We live in an age of nation-states (and supra-national corporations and organizations, such as the World Trade Organization), and have come to believe they are the most important levels of governance. But there is a strong case to be made that this is not so.
Certainly the mayors or their delegates from 500 cities around the world who gathered in Bogotá before the Habitat conference did not think so. As Montreal Mayor Denis Coderre put it bluntly in a quote in an online news site: “You don’t define the world through countries and continents anymore. You define the world through cities.”

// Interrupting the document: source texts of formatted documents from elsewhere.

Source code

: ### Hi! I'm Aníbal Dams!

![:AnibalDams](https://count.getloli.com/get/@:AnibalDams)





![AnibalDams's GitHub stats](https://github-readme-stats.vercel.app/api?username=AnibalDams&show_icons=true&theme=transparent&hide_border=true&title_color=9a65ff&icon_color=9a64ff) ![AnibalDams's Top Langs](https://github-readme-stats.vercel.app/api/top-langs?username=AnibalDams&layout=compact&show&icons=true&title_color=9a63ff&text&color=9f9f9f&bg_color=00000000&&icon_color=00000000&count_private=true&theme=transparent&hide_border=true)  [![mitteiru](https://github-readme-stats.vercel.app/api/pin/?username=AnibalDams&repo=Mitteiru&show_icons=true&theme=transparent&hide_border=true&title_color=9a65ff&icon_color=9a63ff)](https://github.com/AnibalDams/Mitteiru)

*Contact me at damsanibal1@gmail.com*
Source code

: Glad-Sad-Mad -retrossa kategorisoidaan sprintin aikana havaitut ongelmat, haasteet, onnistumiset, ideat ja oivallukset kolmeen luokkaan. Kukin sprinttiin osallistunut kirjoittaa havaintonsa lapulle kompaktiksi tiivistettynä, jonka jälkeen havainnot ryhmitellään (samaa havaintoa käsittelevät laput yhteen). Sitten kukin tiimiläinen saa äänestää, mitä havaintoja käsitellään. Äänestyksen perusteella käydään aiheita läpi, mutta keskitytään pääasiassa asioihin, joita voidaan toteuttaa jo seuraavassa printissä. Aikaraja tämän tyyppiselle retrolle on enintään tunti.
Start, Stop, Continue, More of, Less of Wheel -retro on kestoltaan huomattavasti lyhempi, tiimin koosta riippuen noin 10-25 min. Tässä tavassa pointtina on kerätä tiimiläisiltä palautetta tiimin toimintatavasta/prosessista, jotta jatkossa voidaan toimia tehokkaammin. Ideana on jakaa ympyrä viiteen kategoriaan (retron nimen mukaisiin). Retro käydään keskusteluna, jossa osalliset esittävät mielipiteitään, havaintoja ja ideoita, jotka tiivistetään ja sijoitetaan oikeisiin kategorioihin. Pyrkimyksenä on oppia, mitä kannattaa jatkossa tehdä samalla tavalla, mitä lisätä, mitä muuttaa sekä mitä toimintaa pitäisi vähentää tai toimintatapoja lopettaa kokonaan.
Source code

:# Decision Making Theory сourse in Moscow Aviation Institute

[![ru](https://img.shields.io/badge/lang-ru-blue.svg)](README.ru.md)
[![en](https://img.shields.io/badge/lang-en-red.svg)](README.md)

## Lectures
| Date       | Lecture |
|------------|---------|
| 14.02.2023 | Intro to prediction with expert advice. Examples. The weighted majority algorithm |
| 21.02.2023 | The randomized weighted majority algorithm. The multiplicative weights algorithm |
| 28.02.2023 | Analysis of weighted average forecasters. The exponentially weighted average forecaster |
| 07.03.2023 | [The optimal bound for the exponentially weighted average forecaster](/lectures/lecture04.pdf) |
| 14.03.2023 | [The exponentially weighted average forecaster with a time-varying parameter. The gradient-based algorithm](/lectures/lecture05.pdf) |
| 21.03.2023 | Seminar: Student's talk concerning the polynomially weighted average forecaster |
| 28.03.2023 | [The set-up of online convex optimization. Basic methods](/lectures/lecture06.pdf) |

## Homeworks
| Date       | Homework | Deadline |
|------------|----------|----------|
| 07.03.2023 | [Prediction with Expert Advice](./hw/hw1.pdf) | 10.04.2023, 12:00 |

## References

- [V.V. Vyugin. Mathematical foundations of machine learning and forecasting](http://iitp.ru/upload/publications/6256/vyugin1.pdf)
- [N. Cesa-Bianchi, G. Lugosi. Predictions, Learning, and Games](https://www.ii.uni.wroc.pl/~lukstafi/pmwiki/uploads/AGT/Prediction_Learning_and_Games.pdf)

In fact, city-states preceded nation-states around the world; examples include the Greek city-states, Rome and the city-states of Renaissance Italy. On the other hand, the nation-state is a comparatively recent development. In general, it is largely a 19th-century European phenomenon, in which the people that constitute a cultural and ethnic nation are linked to the geo-political entity of a state.
Moreover, in her interesting 1984 book Cities and the Wealth of Nations, urbanist Jane Jacobs pointed out that cities are the hubs of innovation and creativity and that it is cities, not nations, that create wealth. Yet at the UN, cities are considered little more than NGOs, even though they represent more than half the world’s people.
In the Bogotá Commitment, the United Cities and Local Governments network lays out proposals for ways local governments can play a better and more significant role in global decision-making, arguing that “local and regional governments will need to be at the centre of public-policy processes” and that “the answers generated within urban settlements and territories will pave the way for global solutions.”
The mayors also correctly pointed out that local governments are closest to the citizens and that “the democratic legitimacy of local governments is based on their direct relationship with the citizens.” These are challenging thoughts, especially for those national governments whose claim to democratic legitimacy might be debatable.
The problem of municipal government exclusion does not lie with the UN itself, but with its member states; they are the ones who collectively decided to effectively shut out the municipal governments. In part, this might be because they feel threatened by the power of large city governments, who also feel, quite rightly, that they know their issues and the required actions better than more remote national governments.
In Canada, we might add, city governments know better than provincial-level politicians and bureaucrats. But unfortunately, municipalities do not have an independent existence, constitutionally, in Canada. Rather, they are often described as “creatures of the province,” subject to provincial direction; as such, the federal government effectively has little or no role, other than handing out funding with strings attached. We do not have a national urban policy or a federal Ministry of Urban Affairs, even though four out of five Canadians live in urban areas.
Yet if you think about it, many of the policies and programs that most affect our well-being and quality of life come from local government: clean water, sewers and sanitation, roads and public transport, police and fire services, parks and recreation, urban planning, building inspection, education and libraries (school boards and library boards are other forms of local government) … the list goes on.
So if municipalities in Canada and around the world are to assume the vital role they need to play in improving well-being, reducing poverty, addressing climate change and other major issues, they need to be recognized as legitimate and important levels of government. They need a seat at the national and global tables and they need the powers and resources — including taxing powers such as sales or even income taxes — to play their part effectively. After all, municipal governments matter most.
Dr. Trevor Hancock is a professor and senior scholar at the University of Victoria’s school of public health and social policy.